Ross: Well I think what we’ve seen with our customers is that they approach this from two different angles. They either have a BI strategy in place, and we’ve worked with many customers that use Cognos, Business Objects, Hyperion, etc. They have this business intelligence platform in place whereby they’re gathering the data across their enterprise and across their systems.
BI Spans Applications And Databases
As Luke suggested, it spans applications and databases where all the information comes from. They are looking to, as I said before, put the processes in context. The second approach we find is that they are putting a BPM, a process strategy in place. The follow-on to that is sometimes the business intelligence strategy.

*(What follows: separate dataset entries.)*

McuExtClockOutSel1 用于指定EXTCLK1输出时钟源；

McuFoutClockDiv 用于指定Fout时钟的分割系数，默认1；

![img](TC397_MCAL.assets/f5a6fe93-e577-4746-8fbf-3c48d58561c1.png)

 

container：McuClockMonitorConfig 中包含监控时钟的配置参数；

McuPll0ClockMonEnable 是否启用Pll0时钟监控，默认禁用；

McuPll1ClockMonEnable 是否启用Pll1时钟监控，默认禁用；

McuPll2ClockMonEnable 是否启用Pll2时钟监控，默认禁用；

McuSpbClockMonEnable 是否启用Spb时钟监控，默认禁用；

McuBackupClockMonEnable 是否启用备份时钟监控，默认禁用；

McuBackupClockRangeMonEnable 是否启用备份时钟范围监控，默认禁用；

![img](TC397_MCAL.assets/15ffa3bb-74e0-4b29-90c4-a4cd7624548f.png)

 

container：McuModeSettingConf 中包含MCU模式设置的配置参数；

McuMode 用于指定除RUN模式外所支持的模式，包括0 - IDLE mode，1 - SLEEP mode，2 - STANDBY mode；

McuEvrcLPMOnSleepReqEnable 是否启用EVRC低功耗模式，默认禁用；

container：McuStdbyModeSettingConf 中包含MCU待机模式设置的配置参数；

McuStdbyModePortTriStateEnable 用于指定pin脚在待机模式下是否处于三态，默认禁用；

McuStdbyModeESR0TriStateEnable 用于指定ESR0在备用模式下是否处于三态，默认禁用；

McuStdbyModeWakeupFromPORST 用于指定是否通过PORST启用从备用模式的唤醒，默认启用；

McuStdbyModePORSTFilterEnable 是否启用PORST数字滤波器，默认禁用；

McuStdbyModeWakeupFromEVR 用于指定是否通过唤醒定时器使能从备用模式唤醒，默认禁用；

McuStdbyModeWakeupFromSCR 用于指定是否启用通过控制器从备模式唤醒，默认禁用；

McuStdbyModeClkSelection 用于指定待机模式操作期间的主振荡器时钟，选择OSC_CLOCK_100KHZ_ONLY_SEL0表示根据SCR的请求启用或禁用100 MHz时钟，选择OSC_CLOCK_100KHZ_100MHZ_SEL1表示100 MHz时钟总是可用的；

So we find them coming from each side of the coin. Now the important thing that we have seen with our customers is that the reality for them is that the process improvement aspect – whether they are coming at it from the process improvement side to begin with, or they already have the BI solution in place, and now they’re trying to put them in context – is that a lot of those projects are stalled by the legacy of past failed projects, the lack of concrete requirements, especially from business owners. Someone mentioned before that lack of collaboration between IT and business to get accurate requirements in place in a quick manner to adjust to changing business conditions.
Now we’re seeing, as always, IT budgets aren’t getting bigger. They’re getting smaller, and folks are naturally defaulting to their existing systems and infrastructure for their new projects. So you look at existing systems they have in place, they don’t match the way their people are using them right now. And we all know that any system that has reached the capital expenditure committee has some sort of workflow, or at least they say they do.
So all of these projects have multiple workflows, multiple modeling tools, teams, applications, process improvement turns into its own chaos that you have built on top of the application. Database chaos you’ve already had.
Business Intelligence Gone Wild
And so what we like to term this is business intelligence gone wild. And what a BPM suite can do in conjunction with a BI suite, or with the analytics that are included in the suite, it depends on the suite, you want that information. Business intelligence helps to fill some of that information gap for people.
The existing applications don’t have the ability to respond to people-driven process issues. And folks were trying to do these unnatural things with their existing systems. And many times some of our larger customers that are deploying hundreds of processes with thousands of users worldwide, they found that the solution wasn’t going to work for them. They were trying to retrofit something that was meant for something else.
With our suite, or similar BPM suites, you can get the data in a simplistic form from the actual process, maybe if it’s at a departmental level, but if you already have a business intelligence suite in place, you’re already gathering those valuable key metrics, and you already have BI dashboards set up.